*WHAT THE TASK ASKS*:
Supply the number of lines below containing "analyst", nothing else.

*DATA FOR PROCESSING*:
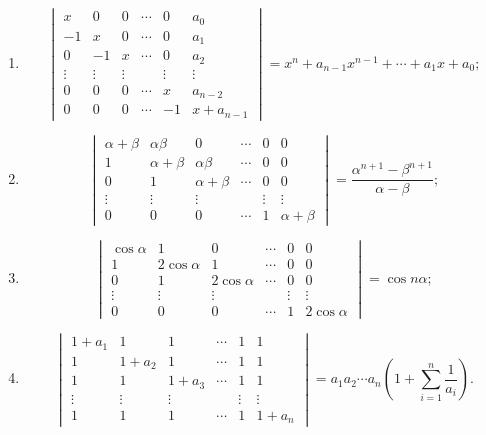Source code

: \begin{enumerate}
\begin{enumerate}
\[\begin{vmatrix}
      1&0&a_2&\cdots&0\\
      \vdots&\vdots&\vdots&&\vdots\\
      1&0&0&\cdots&a_n
    \end{vmatrix}
    =a_1a_2\cdots a_n\left(a_0-\sum_{i=1}^n\frac{1}{a_i}\right);
    \]
  \anssub
    \item \[
    \begin{vmatrix}
      x&0&0&\cdots&0&a_0\\
      -1&x&0&\cdots&0&a_1\\
      0&-1&x&\cdots&0&a_2\\
      \vdots&\vdots&\vdots&&\vdots&\vdots\\
      0&0&0&\cdots&x&a_{n-2}\\
      0&0&0&\cdots&-1&x+a_{n-1}
    \end{vmatrix}
    =x^n+a_{n-1}x^{n-1}+\cdots+a_1x+a_0;
    \]
  \anssub
    \item \[
    \begin{vmatrix}
      \alpha+\beta&\alpha\beta&0&\cdots&0&0\\
      1&\alpha+\beta&\alpha\beta&\cdots&0&0\\
      0&1&\alpha+\beta&\cdots&0&0\\
      \vdots&\vdots&\vdots&&\vdots&\vdots\\
      0&0&0&\cdots&1&\alpha+\beta
    \end{vmatrix}
    =\frac{\alpha^{n+1}-\beta^{n+1}}{\alpha-\beta};
    \]
  \anssub
    \item \[
    \begin{vmatrix}
      \cos\alpha&1&0&\cdots&0&0\\
      1&2\cos\alpha&1&\cdots&0&0\\
      0&1&2\cos\alpha&\cdots&0&0\\
      \vdots&\vdots&\vdots&&\vdots&\vdots\\
      0&0&0&\cdots&1&2\cos\alpha
    \end{vmatrix}
    =\cos n\alpha;
    \]
  \anssub
    \item \[
    \begin{vmatrix}
      1+a_1&1&1&\cdots&1&1\\
      1&1+a_2&1&\cdots&1&1\\
      1&1&1+a_3&\cdots&1&1\\
      \vdots&\vdots&\vdots&&\vdots&\vdots\\
      1&1&1&\cdots&1&1+a_n
    \end{vmatrix}
    =a_1a_2\cdots a_n\left(1+\sum_{i=1}^n\frac{1}{a_i}\right).
\]
\end{enumerate}
\end{enumerate}
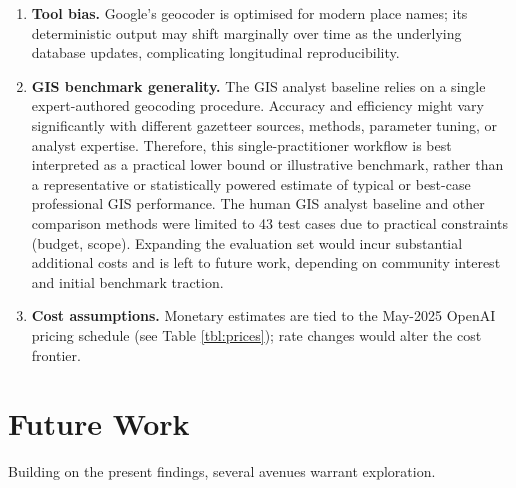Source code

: \begin{enumerate}
  Tokenization/decoding and tool‑call semantics differ across providers
  even when hyperparameters share names, so mixing vendors would add
  noise and weaken internal validity for accuracy/cost/latency
  comparisons. Generalization to other families (e.g., Llama, Mistral)
  is left to future replication under matched settings.
\item
  \textbf{Tool bias.} Google's geocoder is optimised for modern place
  names; its deterministic output may shift marginally over time as the
  underlying database updates, complicating longitudinal
  reproducibility.
\item
  \textbf{GIS benchmark generality.} The GIS analyst baseline
  \citep{Bashorun2025_gis} relies on a single expert-authored geocoding
  procedure. Accuracy and efficiency might vary significantly with
  different gazetteer sources, methods, parameter tuning, or analyst
  expertise. Therefore, this single-practitioner workflow is best
  interpreted as a practical lower bound or illustrative benchmark,
  rather than a representative or statistically powered estimate of
  typical or best-case professional GIS performance. The human GIS
  analyst baseline and other comparison methods were limited to 43 test
  cases due to practical constraints (budget, scope). Expanding the
  evaluation set would incur substantial additional costs and is left to
  future work, depending on community interest and initial benchmark
  traction.
\item
  \textbf{Cost assumptions.} Monetary estimates are tied to the May-2025
  OpenAI pricing schedule (see Table \ref{tbl:prices}); rate changes
  would alter the cost frontier.
\end{enumerate}

\section{Future Work}\label{future-work}

Building on the present findings, several avenues warrant exploration.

*RESPONSE TO THIS EXERCISE*:
3